I was really surprised at the quaintness of Yawkey Way, which looks more like an alley or a Dickensian street than a thoroughfare to one of the most visited Major League Baseball parks in the nation.
The reigning world champion Red Sox are a hard ticket to come by. Every game in the 38,000+ seat is a sell-out. Those ticket are $195 each. You have to buy two tickets, five years in advance, and they go as soon as they’re made available each spring. That doesn’t mean you can’t find a way to go. Many tour operators and ticket brokers have tickets available for you to purchase.
The walls to the press boxes are lined with all sorts of memorabilia and awards.
A few media outlets have their own press boxes, and there are some private boxes as well.

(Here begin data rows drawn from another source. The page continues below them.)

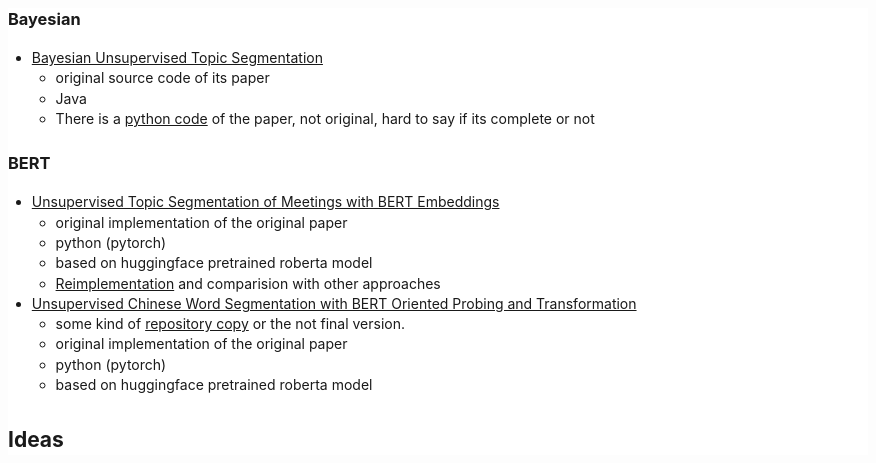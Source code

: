 ### Bayesian
 - [Bayesian Unsupervised Topic Segmentation](https://github.com/jacobeisenstein/bayes-seg)
   - original source code of its paper
   - Java
   - There is a [python code](https://github.com/rohitmanral/Bayesian-Unsupervised-Topic-Segmentation_Replica) of the paper, not original, hard to say if its complete or not

### BERT
 - [Unsupervised Topic Segmentation of Meetings with BERT Embeddings](https://github.com/gdamaskinos/unsupervised_topic_segmentation)
   - original implementation of the original paper
   - python (pytorch)
   - based on huggingface pretrained roberta model
   - [Reimplementation](https://github.com/Feodoros/Unsupervised-Topic-Segmentation-of-Meetings) and comparision with other approaches
 - [Unsupervised Chinese Word Segmentation with BERT Oriented Probing and Transformation](https://github.com/QbethQ/Unsupervised_CWS_BOPT)
   - some kind of [repository copy](https://github.com/liweitj47/BERT_unsupervised_word_segmentation) or the not final version.
   - original implementation of the original paper
   - python (pytorch)
   - based on huggingface pretrained roberta model

## Ideas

From the heights of the press boxes we walked back down to the next level, where some of the restaurants and clubs are located.

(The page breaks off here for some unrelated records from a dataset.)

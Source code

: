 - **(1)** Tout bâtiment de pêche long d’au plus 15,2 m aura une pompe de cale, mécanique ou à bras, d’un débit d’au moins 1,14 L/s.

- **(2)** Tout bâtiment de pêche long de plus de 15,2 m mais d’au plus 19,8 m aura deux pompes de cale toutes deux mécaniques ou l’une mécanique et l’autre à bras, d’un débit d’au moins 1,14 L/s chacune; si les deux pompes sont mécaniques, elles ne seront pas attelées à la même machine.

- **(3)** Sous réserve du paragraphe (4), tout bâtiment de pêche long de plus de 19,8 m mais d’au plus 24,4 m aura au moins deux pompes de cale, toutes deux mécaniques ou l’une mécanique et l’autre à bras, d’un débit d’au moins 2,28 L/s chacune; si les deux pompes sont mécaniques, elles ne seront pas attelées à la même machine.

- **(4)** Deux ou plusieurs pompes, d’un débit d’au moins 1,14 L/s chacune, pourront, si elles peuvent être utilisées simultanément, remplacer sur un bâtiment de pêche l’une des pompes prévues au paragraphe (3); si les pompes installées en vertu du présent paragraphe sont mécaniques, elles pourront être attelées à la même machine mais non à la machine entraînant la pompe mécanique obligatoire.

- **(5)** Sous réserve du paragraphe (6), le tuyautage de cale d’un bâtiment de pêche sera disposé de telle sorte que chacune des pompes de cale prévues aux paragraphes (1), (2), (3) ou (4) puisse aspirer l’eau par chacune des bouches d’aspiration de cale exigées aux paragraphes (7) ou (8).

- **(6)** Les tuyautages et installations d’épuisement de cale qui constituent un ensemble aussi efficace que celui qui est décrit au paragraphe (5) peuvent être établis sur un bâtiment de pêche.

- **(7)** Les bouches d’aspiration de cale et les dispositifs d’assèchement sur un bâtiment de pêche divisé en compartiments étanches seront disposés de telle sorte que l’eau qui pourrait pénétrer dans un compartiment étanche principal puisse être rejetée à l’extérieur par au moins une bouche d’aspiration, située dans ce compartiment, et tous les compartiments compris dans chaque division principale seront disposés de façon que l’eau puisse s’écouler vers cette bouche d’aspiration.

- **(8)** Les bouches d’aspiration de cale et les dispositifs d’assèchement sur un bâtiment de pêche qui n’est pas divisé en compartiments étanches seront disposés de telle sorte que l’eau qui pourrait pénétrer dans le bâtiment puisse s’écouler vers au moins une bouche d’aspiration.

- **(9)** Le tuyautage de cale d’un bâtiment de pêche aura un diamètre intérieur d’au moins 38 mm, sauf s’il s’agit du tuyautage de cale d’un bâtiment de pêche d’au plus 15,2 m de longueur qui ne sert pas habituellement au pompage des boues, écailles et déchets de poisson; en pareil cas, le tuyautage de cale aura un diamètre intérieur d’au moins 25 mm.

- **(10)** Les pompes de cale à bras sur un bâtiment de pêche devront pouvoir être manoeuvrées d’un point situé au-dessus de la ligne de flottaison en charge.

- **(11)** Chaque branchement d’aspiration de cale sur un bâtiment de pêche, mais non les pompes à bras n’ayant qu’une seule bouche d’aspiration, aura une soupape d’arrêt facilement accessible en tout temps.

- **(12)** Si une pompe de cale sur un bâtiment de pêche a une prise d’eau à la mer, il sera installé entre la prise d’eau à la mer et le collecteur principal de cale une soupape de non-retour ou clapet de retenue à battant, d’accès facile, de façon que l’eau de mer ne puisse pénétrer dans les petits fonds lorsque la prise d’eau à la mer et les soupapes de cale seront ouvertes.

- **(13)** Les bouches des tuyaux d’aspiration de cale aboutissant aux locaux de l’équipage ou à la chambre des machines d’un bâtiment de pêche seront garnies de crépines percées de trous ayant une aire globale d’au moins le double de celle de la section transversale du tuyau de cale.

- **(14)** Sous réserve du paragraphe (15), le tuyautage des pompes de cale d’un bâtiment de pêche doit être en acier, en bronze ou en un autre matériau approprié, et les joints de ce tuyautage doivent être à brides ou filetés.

He told us all about the Green Monster - and the line that delineates what makes and what doesn't make a home run. Because of the ballpark's unique footprint - it's shorter on the freeway side where the Green Monster stands - every hit that smacks the wall past a certain line is considered a home run. Otherwise, it's "off the wall."
The color of the Green Wall is the green Mrs. Yawkey thought the grass was. The Red Sox owns the color. Of course, how could I tell with the snow?

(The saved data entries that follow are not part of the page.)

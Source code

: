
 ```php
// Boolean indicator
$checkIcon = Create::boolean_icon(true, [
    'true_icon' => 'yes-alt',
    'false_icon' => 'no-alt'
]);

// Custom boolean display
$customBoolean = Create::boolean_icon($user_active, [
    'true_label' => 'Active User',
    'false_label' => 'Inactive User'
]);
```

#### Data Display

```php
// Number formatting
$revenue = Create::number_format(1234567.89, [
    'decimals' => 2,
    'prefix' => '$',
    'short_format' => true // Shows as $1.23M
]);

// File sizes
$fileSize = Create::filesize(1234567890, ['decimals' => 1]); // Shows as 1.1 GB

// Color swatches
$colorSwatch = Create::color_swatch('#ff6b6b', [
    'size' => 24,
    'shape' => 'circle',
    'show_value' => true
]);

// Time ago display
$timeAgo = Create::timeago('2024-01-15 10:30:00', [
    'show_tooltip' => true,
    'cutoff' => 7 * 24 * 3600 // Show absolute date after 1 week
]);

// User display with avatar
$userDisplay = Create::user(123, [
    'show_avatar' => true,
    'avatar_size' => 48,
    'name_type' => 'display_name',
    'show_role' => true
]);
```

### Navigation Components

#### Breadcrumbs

Steve told us about Pesky’s Pole, He shared abut the fantastic old wooden grandstand seats and the newer red seats that cover most of the park. He insisted Fenway Park is the most difficult of all the parks for MLB pitchers.
He unrolled a tale about who changes out the scores on one of only two manually-operated scoreboards in the Majors, what the Morse code on the Green Monster stands for, and who sat in the Lone Red Seat and got conked on the head by a home run.
By the time the tour was complete, I felt I knew more about Fenway Park than almot anyone else. Now I want to come back in the spring and experience a game here.
For any baseball fan, a pilgrimage to Fenway Park has to be on the schedule. Tours are conducted on the hour every day of the week -- Monday through Saturday starting at 9 a.m. and Sunday starting at noon. The last one leaves at 3 p.m. -- or three hours before a game on game day.
Fenway Park * 4 Yawkey Way * (617) 226-6666 * bostonredsox.com * Green Line B, C, or D to Kenmore or D to Fenway
UPDATE 9/13/17. I still haven't been back to Boston, though doing these updates has me thinking about it again. Sadly, tour guide Steve Meterparel has passed away.
This story has been updated with photo credits, a few photo edits and... well, frankly, a PUBLISH. This is one of several pieces from 2008 that either were unpublished (I may have been negotiating to sell the story to a magazine or newspaper) or that somehow got unpublished. So there you go.